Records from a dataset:

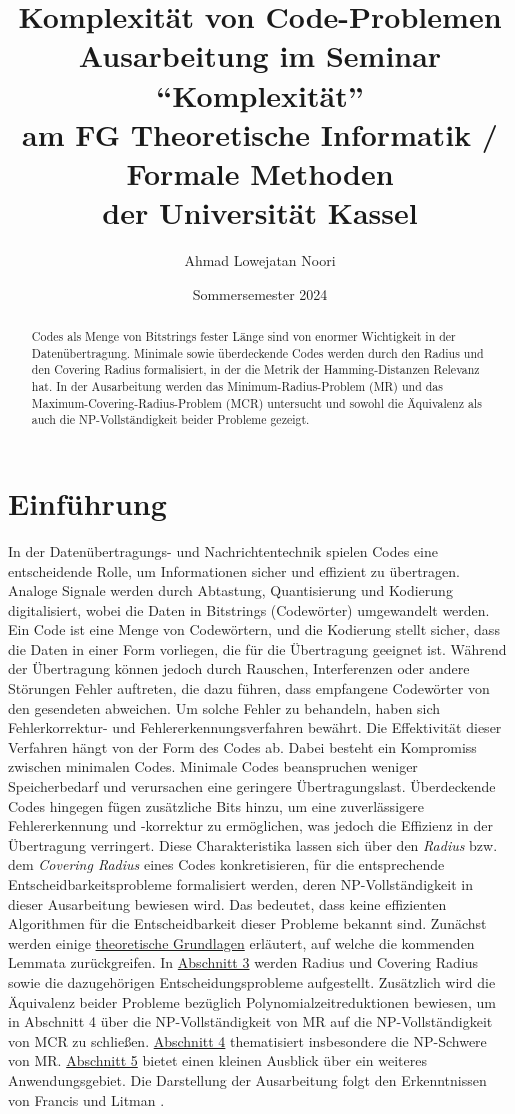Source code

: \documentclass[11pt]{article}
\title{Komplexität von Code-Problemen \\[3mm] \large Ausarbeitung im Seminar ``Komplexität'' \\ am FG Theoretische Informatik / Formale Methoden \\ der Universit\"at Kassel}
\author{Ahmad Lowejatan Noori}
\date{Sommersemester 2024}
\theoremstyle{break}
\theoremstyle{norm}
\begin{document}
\usetikzlibrary{positioning}
\maketitle
\begin{abstract}
    Codes als Menge von Bit\-strings fester Länge sind von enormer Wichtigkeit in der Datenübertragung. Minimale sowie überdeckende Codes werden durch den Radius und den Covering Radius formalisiert, in der die Metrik der Hamming-Distanzen Relevanz hat. In der Ausarbeitung werden das Minimum-Radius-Problem (MR) und das Maximum-Covering-Radius-Problem (MCR) untersucht und sowohl die Äquivalenz als auch die NP-Vollständigkeit beider Probleme gezeigt. 
\end{abstract}
\section{Einführung}
\noindent
In der Datenübertragungs- und Nachrichtentechnik spielen Codes eine entscheidende Rolle, um Informationen sicher und effizient zu übertragen. Analoge Signale werden durch Abtastung, Quantisierung und Kodierung digitalisiert, wobei die Daten in Bitstrings (Codewörter) umgewandelt werden. Ein Code ist eine Menge von Codewörtern, und die Kodierung stellt sicher, dass die Daten in einer Form vorliegen, die für die Übertragung geeignet ist. Während der Übertragung können jedoch durch Rauschen, Interferenzen oder andere Störungen Fehler auftreten, die dazu führen, dass empfangene Codewörter von den gesendeten abweichen. Um solche Fehler zu behandeln, haben sich Feh\-ler\-kor\-rekt\-ur- und Fehlererkennungsverfahren bewährt. Die Effektivität dieser Verfahren hängt von der Form des Codes ab. Dabei besteht ein Kompromiss zwischen minimalen Codes. Minimale Codes beanspruchen weniger Speicherbedarf und verursachen eine geringere Übertragungslast. Überdeckende Codes hingegen fügen zusätzliche Bits hinzu, um eine zuverlässigere Fehlererkennung und -korrektur zu ermöglichen, was jedoch die Effizienz in der Übertragung verringert.
Diese Charakteristika lassen sich über den \textit{Radius} bzw. dem \textit{Covering Radius} eines Codes konkretisieren, für die entsprechende Entscheidbarkeitsprobleme formalisiert werden, deren NP-Vollständigkeit in dieser Aus\-ar\-beit\-ung bewiesen wird. Das bedeutet, dass keine effizienten Algorithmen für die Entscheidbarkeit dieser Probleme bekannt sind.
Zunächst werden einige \hyperref[absch2]{theoretische Grundlagen} erläutert, auf welche die kommenden Lemmata zurückgreifen. In \hyperref[absch3]{Abschnitt 3} werden Radius und Covering Radius sowie die dazugehörigen Entscheidungsprobleme aufgestellt. Zusätzlich wird die Äquivalenz beider Probleme bezüglich Polynomialzeit\-reduktionen bewiesen, um in Abschnitt 4 über die NP-Vollständigkeit von MR auf die NP-Vollständigkeit von MCR zu schließen. \hyperref[absch4]{Abschnitt 4} thematisiert insbesondere die NP-Schwere von MR. \hyperref[absch5]{Abschnitt 5} bietet einen kleinen Ausblick über ein weiteres Anwendungsgebiet.
Die Darstellung der Ausarbeitung folgt den Erkenntnissen von Francis und Litman \cite{Frances1997OnCP}.
\end{document}

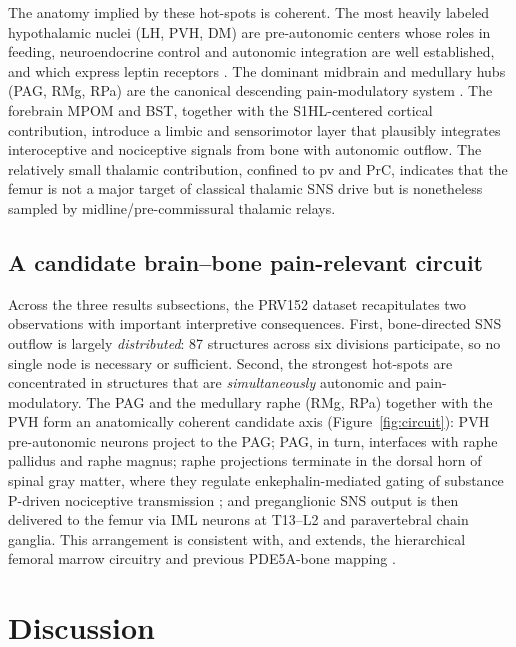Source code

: \documentclass[11pt]{article}
\begin{document}
The anatomy implied by these hot-spots is coherent. The most heavily labeled hypothalamic nuclei (LH, PVH, DM) are pre-autonomic centers whose roles in feeding, neuroendocrine control and autonomic integration are well established, and which express leptin receptors \citep{flak2016cns}. The dominant midbrain and medullary hubs (PAG, RMg, RPa) are the canonical descending pain-modulatory system \citep{francois2017brainstem,heinricher2009descending}. The forebrain MPOM and BST, together with the S1HL-centered cortical contribution, introduce a limbic and sensorimotor layer that plausibly integrates interoceptive and nociceptive signals from bone with autonomic outflow. The relatively small thalamic contribution, confined to pv and PrC, indicates that the femur is not a major target of classical thalamic SNS drive but is nonetheless sampled by midline/pre-commissural thalamic relays.

\subsection{A candidate brain--bone pain-relevant circuit}

Across the three results subsections, the PRV152 dataset recapitulates two observations with important interpretive consequences. First, bone-directed SNS outflow is largely \emph{distributed}: 87 structures across six divisions participate, so no single node is necessary or sufficient. Second, the strongest hot-spots are concentrated in structures that are \emph{simultaneously} autonomic and pain-modulatory. The PAG and the medullary raphe (RMg, RPa) together with the PVH form an anatomically coherent candidate axis (Figure~\ref{fig:circuit}): PVH pre-autonomic neurons project to the PAG; PAG, in turn, interfaces with raphe pallidus and raphe magnus; raphe projections terminate in the dorsal horn of spinal gray matter, where they regulate enkephalin-mediated gating of substance P-driven nociceptive transmission \citep{francois2017brainstem,heinricher2009descending,benarroch2012postural}; and preganglionic SNS output is then delivered to the femur via IML neurons at T13--L2 and paravertebral chain ganglia. This arrangement is consistent with, and extends, the hierarchical femoral marrow circuitry and previous PDE5A-bone mapping \citep{kim2020pde5a}.

\section{Discussion}\label{sec:discussion}
\end{document}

• _Aim of the task_
All entries are to be retyped exactly. Omit any embedded images.

• _Your solution_
Source code

: \documentclass[11pt]{article}
\title{Komplexität von Code-Problemen \\[3mm] \large Ausarbeitung im Seminar ``Komplexität'' \\ am FG Theoretische Informatik / Formale Methoden \\ der Universit\"at Kassel}
\author{Ahmad Lowejatan Noori}
\date{Sommersemester 2024}
\theoremstyle{break}
\theoremstyle{norm}
\begin{document}
\usetikzlibrary{positioning}
\maketitle
\begin{abstract}
    Codes als Menge von Bit\-strings fester Länge sind von enormer Wichtigkeit in der Datenübertragung. Minimale sowie überdeckende Codes werden durch den Radius und den Covering Radius formalisiert, in der die Metrik der Hamming-Distanzen Relevanz hat. In der Ausarbeitung werden das Minimum-Radius-Problem (MR) und das Maximum-Covering-Radius-Problem (MCR) untersucht und sowohl die Äquivalenz als auch die NP-Vollständigkeit beider Probleme gezeigt. 
\end{abstract}
\section{Einführung}
\noindent
In der Datenübertragungs- und Nachrichtentechnik spielen Codes eine entscheidende Rolle, um Informationen sicher und effizient zu übertragen. Analoge Signale werden durch Abtastung, Quantisierung und Kodierung digitalisiert, wobei die Daten in Bitstrings (Codewörter) umgewandelt werden. Ein Code ist eine Menge von Codewörtern, und die Kodierung stellt sicher, dass die Daten in einer Form vorliegen, die für die Übertragung geeignet ist. Während der Übertragung können jedoch durch Rauschen, Interferenzen oder andere Störungen Fehler auftreten, die dazu führen, dass empfangene Codewörter von den gesendeten abweichen. Um solche Fehler zu behandeln, haben sich Feh\-ler\-kor\-rekt\-ur- und Fehlererkennungsverfahren bewährt. Die Effektivität dieser Verfahren hängt von der Form des Codes ab. Dabei besteht ein Kompromiss zwischen minimalen Codes. Minimale Codes beanspruchen weniger Speicherbedarf und verursachen eine geringere Übertragungslast. Überdeckende Codes hingegen fügen zusätzliche Bits hinzu, um eine zuverlässigere Fehlererkennung und -korrektur zu ermöglichen, was jedoch die Effizienz in der Übertragung verringert.
Diese Charakteristika lassen sich über den \textit{Radius} bzw. dem \textit{Covering Radius} eines Codes konkretisieren, für die entsprechende Entscheidbarkeitsprobleme formalisiert werden, deren NP-Vollständigkeit in dieser Aus\-ar\-beit\-ung bewiesen wird. Das bedeutet, dass keine effizienten Algorithmen für die Entscheidbarkeit dieser Probleme bekannt sind.
Zunächst werden einige \hyperref[absch2]{theoretische Grundlagen} erläutert, auf welche die kommenden Lemmata zurückgreifen. In \hyperref[absch3]{Abschnitt 3} werden Radius und Covering Radius sowie die dazugehörigen Entscheidungsprobleme aufgestellt. Zusätzlich wird die Äquivalenz beider Probleme bezüglich Polynomialzeit\-reduktionen bewiesen, um in Abschnitt 4 über die NP-Vollständigkeit von MR auf die NP-Vollständigkeit von MCR zu schließen. \hyperref[absch4]{Abschnitt 4} thematisiert insbesondere die NP-Schwere von MR. \hyperref[absch5]{Abschnitt 5} bietet einen kleinen Ausblick über ein weiteres Anwendungsgebiet.
Die Darstellung der Ausarbeitung folgt den Erkenntnissen von Francis und Litman \cite{Frances1997OnCP}.
\end{document}

Source code

: \documentclass[11pt]{article}
\begin{document}
The anatomy implied by these hot-spots is coherent. The most heavily labeled hypothalamic nuclei (LH, PVH, DM) are pre-autonomic centers whose roles in feeding, neuroendocrine control and autonomic integration are well established, and which express leptin receptors \citep{flak2016cns}. The dominant midbrain and medullary hubs (PAG, RMg, RPa) are the canonical descending pain-modulatory system \citep{francois2017brainstem,heinricher2009descending}. The forebrain MPOM and BST, together with the S1HL-centered cortical contribution, introduce a limbic and sensorimotor layer that plausibly integrates interoceptive and nociceptive signals from bone with autonomic outflow. The relatively small thalamic contribution, confined to pv and PrC, indicates that the femur is not a major target of classical thalamic SNS drive but is nonetheless sampled by midline/pre-commissural thalamic relays.

\subsection{A candidate brain--bone pain-relevant circuit}

Across the three results subsections, the PRV152 dataset recapitulates two observations with important interpretive consequences. First, bone-directed SNS outflow is largely \emph{distributed}: 87 structures across six divisions participate, so no single node is necessary or sufficient. Second, the strongest hot-spots are concentrated in structures that are \emph{simultaneously} autonomic and pain-modulatory. The PAG and the medullary raphe (RMg, RPa) together with the PVH form an anatomically coherent candidate axis (Figure~\ref{fig:circuit}): PVH pre-autonomic neurons project to the PAG; PAG, in turn, interfaces with raphe pallidus and raphe magnus; raphe projections terminate in the dorsal horn of spinal gray matter, where they regulate enkephalin-mediated gating of substance P-driven nociceptive transmission \citep{francois2017brainstem,heinricher2009descending,benarroch2012postural}; and preganglionic SNS output is then delivered to the femur via IML neurons at T13--L2 and paravertebral chain ganglia. This arrangement is consistent with, and extends, the hierarchical femoral marrow circuitry and previous PDE5A-bone mapping \citep{kim2020pde5a}.

\section{Discussion}\label{sec:discussion}
\end{document}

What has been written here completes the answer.